By combining these views, scientists can connect surface motion with what lies deep beneath, potentially tens of miles down. Andersen explained, 'Looking at the satellite data, we observed a circular feature at the Konya Basin where the crust is subsiding, prompting us to examine other geophysical data.'
This led to the discovery of a seismic anomaly in the upper mantle and a thickened crust, indicating high-density material and a likely mantle lithospheric drip.
Understanding Plate Tectonics
Plate tectonics explains how Earth's outer shell breaks into moving pieces. These plates rest on hotter, softer rock below, and heat from within the planet keeps materials in slow circulation.
This movement is responsible for mountain ranges, ocean basins, and many earthquakes and volcanoes. Central Turkey is in a complex zone where large plates press, slide, and rearrange.
However, plate motions alone don't fully explain why a basin would sink within a rising region. Scientists must delve deeper than surface maps to understand the full story.
The Study's Findings
The study, published in Nature Communications, introduces the concept of multi-stage lithospheric dripping. In simple terms, parts of the lower lithosphere can become unusually dense, causing gravity to pull heavy material downward until it detaches and sinks into the mantle.

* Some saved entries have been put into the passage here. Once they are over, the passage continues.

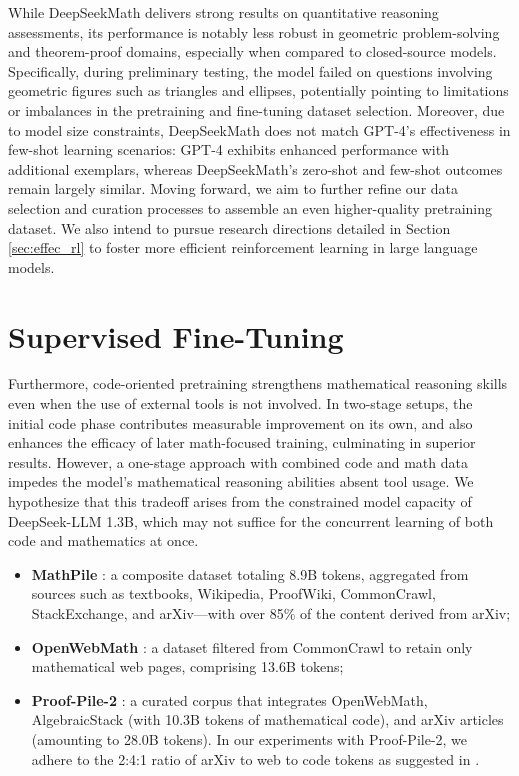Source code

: While DeepSeekMath delivers strong results on quantitative reasoning assessments, its performance is notably less robust in geometric problem-solving and theorem-proof domains, especially when compared to closed-source models. Specifically, during preliminary testing, the model failed on questions involving geometric figures such as triangles and ellipses, potentially pointing to limitations or imbalances in the pretraining and fine-tuning dataset selection. Moreover, due to model size constraints, DeepSeekMath does not match GPT-4’s effectiveness in few-shot learning scenarios: GPT-4 exhibits enhanced performance with additional exemplars, whereas DeepSeekMath's zero-shot and few-shot outcomes remain largely similar. Moving forward, we aim to further refine our data selection and curation processes to assemble an even higher-quality pretraining dataset. We also intend to pursue research directions detailed in Section \ref{sec:effec_rl} to foster more efficient reinforcement learning in large language models.

\section{Supervised Fine-Tuning}

Furthermore, code-oriented pretraining strengthens mathematical reasoning skills even when the use of external tools is not involved. In two-stage setups, the initial code phase contributes measurable improvement on its own, and also enhances the efficacy of later math-focused training, culminating in superior results. However, a one-stage approach with combined code and math data impedes the model’s mathematical reasoning abilities absent tool usage. We hypothesize that this tradeoff arises from the constrained model capacity of DeepSeek-LLM 1.3B, which may not suffice for the concurrent learning of both code and mathematics at once.

\begin{itemize}[topsep=0pt]
    \item \textbf{MathPile} \citep{mathpile}: a composite dataset totaling 8.9B tokens, aggregated from sources such as textbooks, Wikipedia, ProofWiki, CommonCrawl, StackExchange, and arXiv—with over 85\% of the content derived from arXiv;
    \item \textbf{OpenWebMath} \citep{openwebmath}: a dataset filtered from CommonCrawl to retain only mathematical web pages, comprising 13.6B tokens;
    \item \textbf{Proof-Pile-2} \citep{llemma}: a curated corpus that integrates OpenWebMath, AlgebraicStack (with 10.3B tokens of mathematical code), and arXiv articles (amounting to 28.0B tokens). In our experiments with Proof-Pile-2, we adhere to the 2:4:1 ratio of arXiv to web to code tokens as suggested in \cite{llemma}.
\end{itemize}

This sinking alters the balance of forces in the rock column, causing the surface to sag above the descending material, forming a basin. Later, if the dense part detaches and drops further, the surface can rebound and rise, no longer carrying the extra weight.
Previous studies indicate that the Central Anatolian Plateau has risen by approximately 0.6 miles over the last 10 million years, driven by this process.
Russell Pysklywec, a co-author of the study, explains, 'As the lithosphere thickened and dripped below the region, it formed a basin that later sprang up when the weight below broke off and sank into the deeper mantle.'
Simulating Earth's Dripping Crust
To validate their theory, the researchers created lab models that mimic the slow-motion processes of deep Earth. They built layers of materials that behave like the Earth's deep layers, using a plexiglass tank with a silicone polymer fluid for the lower mantle, a mix of fluid and clay for the solid mantle, and a ceramic and silica sphere layer for the crust.
While these materials don't perfectly replicate Earth's crust, they provide valuable insights into the formation and growth of instabilities.
When a dense part sags and detaches in the model, it helps explain how a real lithosphere might do the same over millions of years.
Andersen concluded, 'The findings show that these major tectonic events are interconnected, with one lithospheric drip potentially triggering further activity deep within the planet.'
Earth's Dripping Crust and Exoplanets
The team also compared their findings to the Arizaro Basin in the Andes of South America, suggesting that this process isn't limited to a single country or plateau. Mountain plateaus often involve thick crust, deep heat, and complex stresses, creating conditions for dense lower layers to form and sink.
This research also aids scientists in understanding other worlds. Mars and Venus don't follow Earth's plate tectonics, but their interiors still move heat and shuffle materials. If dense rock can peel off and sink without a plate boundary, it offers planetary scientists new ways to explain surface features on worlds with different tectonic rules.
The full study was published in the journal Nature Communications.